Work instructions - The entries below are to be transcribed in full, without their images.

=====

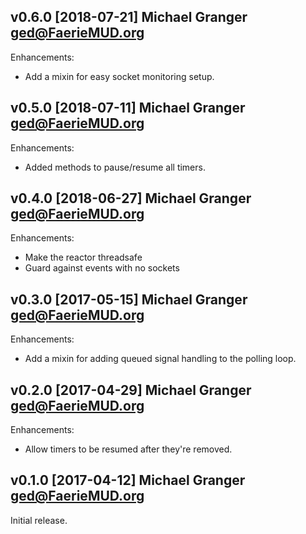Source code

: ## v0.6.0 [2018-07-21] Michael Granger <ged@FaerieMUD.org>

Enhancements:

- Add a mixin for easy socket monitoring setup.


## v0.5.0 [2018-07-11] Michael Granger <ged@FaerieMUD.org>

Enhancements:

- Added methods to pause/resume all timers.


## v0.4.0 [2018-06-27] Michael Granger <ged@FaerieMUD.org>

Enhancements:

- Make the reactor threadsafe
- Guard against events with no sockets


##  v0.3.0 [2017-05-15] Michael Granger <ged@FaerieMUD.org>

Enhancements:

- Add a mixin for adding queued signal handling to the polling loop.


##  v0.2.0 [2017-04-29] Michael Granger <ged@FaerieMUD.org>

Enhancements:

- Allow timers to be resumed after they're removed.


## v0.1.0 [2017-04-12] Michael Granger <ged@FaerieMUD.org>

Initial release.

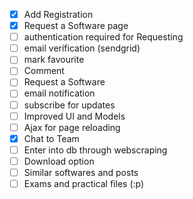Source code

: - [x] Add Registration
- [x] Request a Software page
- [ ] authentication required for Requesting
- [ ] email verification (sendgrid)
- [ ] mark favourite
- [ ] Comment
- [ ] Request a Software 
- [ ] email notification
- [ ] subscribe for updates
- [ ] Improved UI and Models
- [ ] Ajax for page reloading
- [x] Chat to Team
- [ ] Enter into db through webscraping
- [ ] Download option
- [ ] Similar softwares and posts
- [ ] Exams and practical files (:p)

=====

Exercise output -
Source code

: ## v0.6.0 [2018-07-21] Michael Granger <ged@FaerieMUD.org>

Enhancements:

- Add a mixin for easy socket monitoring setup.


## v0.5.0 [2018-07-11] Michael Granger <ged@FaerieMUD.org>

Enhancements:

- Added methods to pause/resume all timers.


## v0.4.0 [2018-06-27] Michael Granger <ged@FaerieMUD.org>

Enhancements:

- Make the reactor threadsafe
- Guard against events with no sockets


##  v0.3.0 [2017-05-15] Michael Granger <ged@FaerieMUD.org>

Enhancements:

- Add a mixin for adding queued signal handling to the polling loop.


##  v0.2.0 [2017-04-29] Michael Granger <ged@FaerieMUD.org>

Enhancements:

- Allow timers to be resumed after they're removed.


## v0.1.0 [2017-04-12] Michael Granger <ged@FaerieMUD.org>

Initial release.

Source code

: - [x] Add Registration
- [x] Request a Software page
- [ ] authentication required for Requesting
- [ ] email verification (sendgrid)
- [ ] mark favourite
- [ ] Comment
- [ ] Request a Software 
- [ ] email notification
- [ ] subscribe for updates
- [ ] Improved UI and Models
- [ ] Ajax for page reloading
- [x] Chat to Team
- [ ] Enter into db through webscraping
- [ ] Download option
- [ ] Similar softwares and posts
- [ ] Exams and practical files (:p)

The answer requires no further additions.